(Data supplied begins)

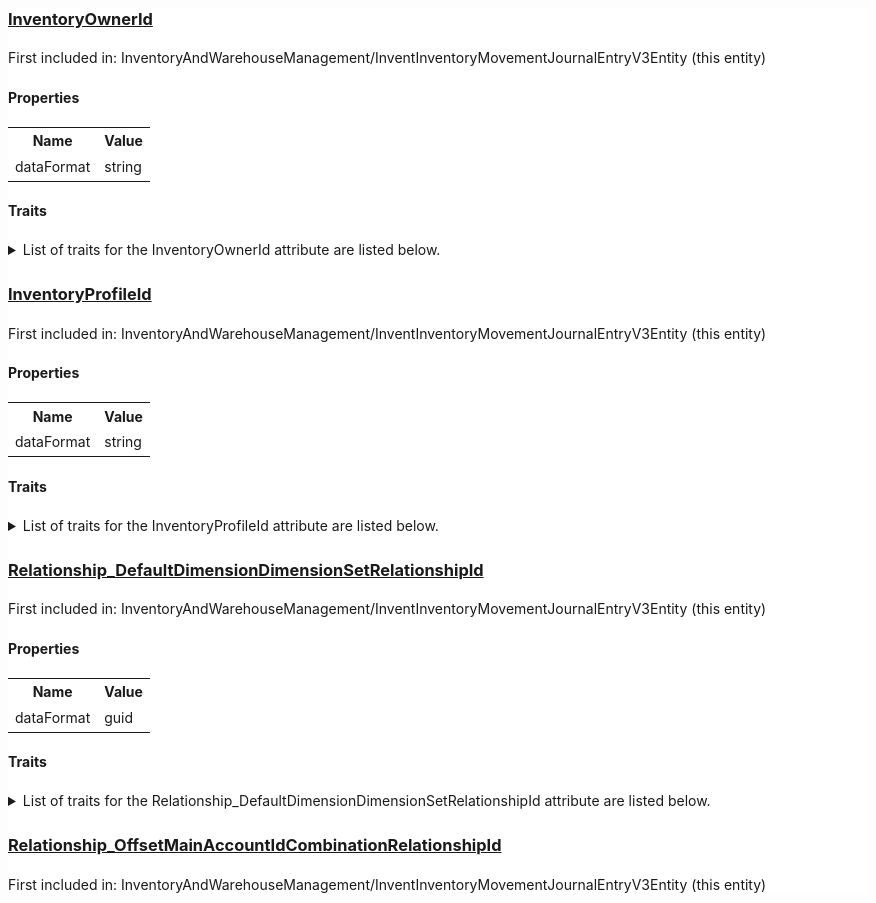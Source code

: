 ### <a href=#InventoryOwnerId name="InventoryOwnerId">InventoryOwnerId</a>

First included in: InventoryAndWarehouseManagement/InventInventoryMovementJournalEntryV3Entity (this entity)  

#### Properties

<table><tr><th>Name</th><th>Value</th></tr><tr><td>dataFormat</td><td>string</td></tr></table>

#### Traits

<details><summary>List of traits for the InventoryOwnerId attribute are listed below.</summary></details>

### <a href=#InventoryProfileId name="InventoryProfileId">InventoryProfileId</a>

First included in: InventoryAndWarehouseManagement/InventInventoryMovementJournalEntryV3Entity (this entity)  

#### Properties

<table><tr><th>Name</th><th>Value</th></tr><tr><td>dataFormat</td><td>string</td></tr></table>

#### Traits

<details><summary>List of traits for the InventoryProfileId attribute are listed below.</summary></details>

### <a href=#Relationship_DefaultDimensionDimensionSetRelationshipId name="Relationship_DefaultDimensionDimensionSetRelationshipId">Relationship_DefaultDimensionDimensionSetRelationshipId</a>

First included in: InventoryAndWarehouseManagement/InventInventoryMovementJournalEntryV3Entity (this entity)  

#### Properties

<table><tr><th>Name</th><th>Value</th></tr><tr><td>dataFormat</td><td>guid</td></tr></table>

#### Traits

<details><summary>List of traits for the Relationship_DefaultDimensionDimensionSetRelationshipId attribute are listed below.</summary></details>

### <a href=#Relationship_OffsetMainAccountIdCombinationRelationshipId name="Relationship_OffsetMainAccountIdCombinationRelationshipId">Relationship_OffsetMainAccountIdCombinationRelationshipId</a>

First included in: InventoryAndWarehouseManagement/InventInventoryMovementJournalEntryV3Entity (this entity)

(Data supplied ends)

*Instructions for the task:*
For this exercise, transcribe the entries verbatim and skip all pictures.

*Answer to the problem:*
Source code

: ### <a href=#InventoryOwnerId name="InventoryOwnerId">InventoryOwnerId</a>

First included in: InventoryAndWarehouseManagement/InventInventoryMovementJournalEntryV3Entity (this entity)  

#### Properties

<table><tr><th>Name</th><th>Value</th></tr><tr><td>dataFormat</td><td>string</td></tr></table>

#### Traits

<details><summary>List of traits for the InventoryOwnerId attribute are listed below.</summary></details>

### <a href=#InventoryProfileId name="InventoryProfileId">InventoryProfileId</a>

First included in: InventoryAndWarehouseManagement/InventInventoryMovementJournalEntryV3Entity (this entity)  

#### Properties

<table><tr><th>Name</th><th>Value</th></tr><tr><td>dataFormat</td><td>string</td></tr></table>

#### Traits

<details><summary>List of traits for the InventoryProfileId attribute are listed below.</summary></details>

### <a href=#Relationship_DefaultDimensionDimensionSetRelationshipId name="Relationship_DefaultDimensionDimensionSetRelationshipId">Relationship_DefaultDimensionDimensionSetRelationshipId</a>

First included in: InventoryAndWarehouseManagement/InventInventoryMovementJournalEntryV3Entity (this entity)  

#### Properties

<table><tr><th>Name</th><th>Value</th></tr><tr><td>dataFormat</td><td>guid</td></tr></table>

#### Traits

<details><summary>List of traits for the Relationship_DefaultDimensionDimensionSetRelationshipId attribute are listed below.</summary></details>

### <a href=#Relationship_OffsetMainAccountIdCombinationRelationshipId name="Relationship_OffsetMainAccountIdCombinationRelationshipId">Relationship_OffsetMainAccountIdCombinationRelationshipId</a>

First included in: InventoryAndWarehouseManagement/InventInventoryMovementJournalEntryV3Entity (this entity)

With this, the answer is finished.